When I enter a domain name without the .com in my browser, Safari automatically enters the .com for me, and I am taken to that site if it exists or an error page similar to the one above if there is no website. With Firefox, if I enter a domain name without the .com it takes me to the website I intended, or if the page doesn’t exist, it takes me to a Google search results page. If I enter a typo domain name and there is no website, I am taken to a page that looks like the one above. I am never suppose to be taken to a Road Runner error page since I opted out of their service.
This morning, I wanted to check out television listings to see what football games would be on TV this afternoon. I was a bit lazy, so instead of entering TVListings.com, I simply entered “TVListings” into my browser, assuming I would be taken to TVListings.com, a website owned by the Tribune Company, since Safari is suppose to add the .com for me (same thing happens in Firefox which generally takes me to the closest website). To my surprise, I was taken to a Road Runner landing page (see screenshot below and click for larger image).
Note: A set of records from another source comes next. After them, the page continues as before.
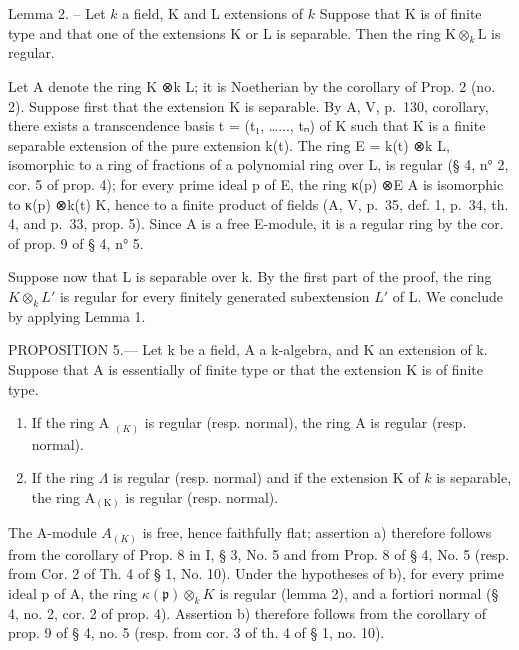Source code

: Lemma 2. -- Let \(k\) a field, K and L extensions of \(k\) Suppose that K is of finite type and that one of the extensions K or L is separable. Then the ring \(\mathrm{K} \otimes_{k} \mathrm{L}\) is regular.

Let A denote the ring K ⊗k L; it is Noetherian by the corollary of Prop. 2 (no. 2). Suppose first that the extension K is separable. By A, V, p.~130, corollary, there exists a transcendence basis t = (t₁, \ldots..., tₙ) of K such that K is a finite separable extension of the pure extension k(t). The ring E = k(t) ⊗k L, isomorphic to a ring of fractions of a polynomial ring over L, is regular (§ 4, n° 2, cor. 5 of prop. 4); for every prime ideal p of E, the ring κ(p) ⊗E A is isomorphic to κ(p) ⊗k(t) K, hence to a finite product of fields (A, V, p.~35, def. 1, p.~34, th. 4, and p.~33, prop. 5). Since A is a free E-module, it is a regular ring by the cor. of prop. 9 of § 4, n° 5.

Suppose now that L is separable over k. By the first part of the proof, the ring \(K \otimes_{k} L'\) is regular for every finitely generated subextension \(L'\) of L. We conclude by applying Lemma 1.

PROPOSITION 5.--- Let k be a field, A a k-algebra, and K an extension of k. Suppose that A is essentially of finite type or that the extension K is of finite type.

\begin{enumerate}
\def\labelenumi{\alph{enumi})}
\item
  If the ring A \(_{(K)}\) is regular (resp. normal), the ring A is regular (resp. normal).
\item
  If the ring \(\Lambda\) is regular (resp. normal) and if the extension K of \(k\) is separable, the ring \(\mathrm{A}_{(\mathrm{K})}\) is regular (resp. normal).
\end{enumerate}

The A-module \(A_{(K)}\) is free, hence faithfully flat; assertion a) therefore follows from the corollary of Prop. 8 in I, § 3, No. 5 and from Prop. 8 of § 4, No. 5 (resp. from Cor. 2 of Th. 4 of § 1, No. 10). Under the hypotheses of b), for every prime ideal p of A, the ring \(\kappa(\mathfrak{p})\otimes_{k}K\) is regular (lemma 2), and a fortiori normal (§ 4, no. 2, cor. 2 of prop. 4). Assertion b) therefore follows from the corollary of prop. 9 of § 4, no. 5 (resp. from cor. 3 of th. 4 of § 1, no. 10).
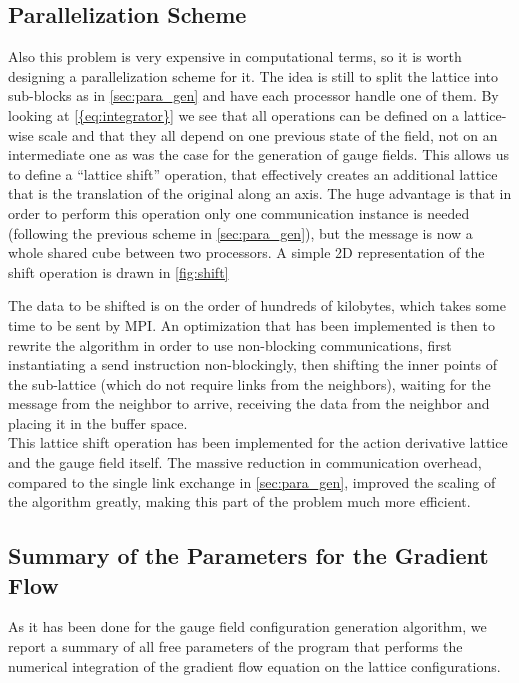 \subsection{Parallelization Scheme}
Also this problem is very expensive in computational terms, so it is worth designing a parallelization scheme for it. The idea is still to split the lattice into sub-blocks as in \cref{sec:para_gen} and have each processor handle one of them.
By looking at \cref{{eq:integrator}} we see that all operations can be defined on a lattice-wise scale and that they all depend on one previous state of the field, not on an intermediate one as was the case for the generation of gauge fields. This allows us to define a ``lattice shift'' operation, that effectively creates an additional lattice that is the translation of the original along an axis. The huge advantage is that in order to perform this operation only one communication instance is needed (following the previous scheme in \cref{sec:para_gen}), but the message is now a whole shared cube between two processors. A simple 2D representation of the shift operation is drawn in \cref{fig:shift}


The data to be shifted is on the order of hundreds of kilobytes, which takes some time to be sent by MPI. An optimization that has been implemented is then to rewrite the algorithm in order to use non-blocking communications, first instantiating a send instruction non-blockingly, then shifting the inner points of the sub-lattice (which do not require links from the neighbors), waiting for the message from the neighbor to arrive, receiving the data from the neighbor and placing it in the buffer space.\\
This lattice shift operation has been implemented for the action derivative lattice and the gauge field itself. The massive reduction in communication overhead, compared to the single link exchange in \cref{sec:para_gen}, improved the scaling of the algorithm greatly, making this part of the problem much more efficient.

\subsection{Summary of the Parameters for the Gradient Flow}
As it has been done for the gauge field configuration generation algorithm, we report a summary of all free parameters of the program that performs the numerical integration of the gradient flow equation on the lattice configurations.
Since I have opted out of the error page service, I don’t see how it’s okay for Road Runner to take me to their landing page instead of taking me to the page I intended to visit. I know Time Warner offers cable service, which I also have, so that’s probably their motivation for doing this. However, I don’t think this is right for them to take me to a page I didn’t intend to visit. They shouldn’t have one policy for some domain names and a different policy when they have a competing website.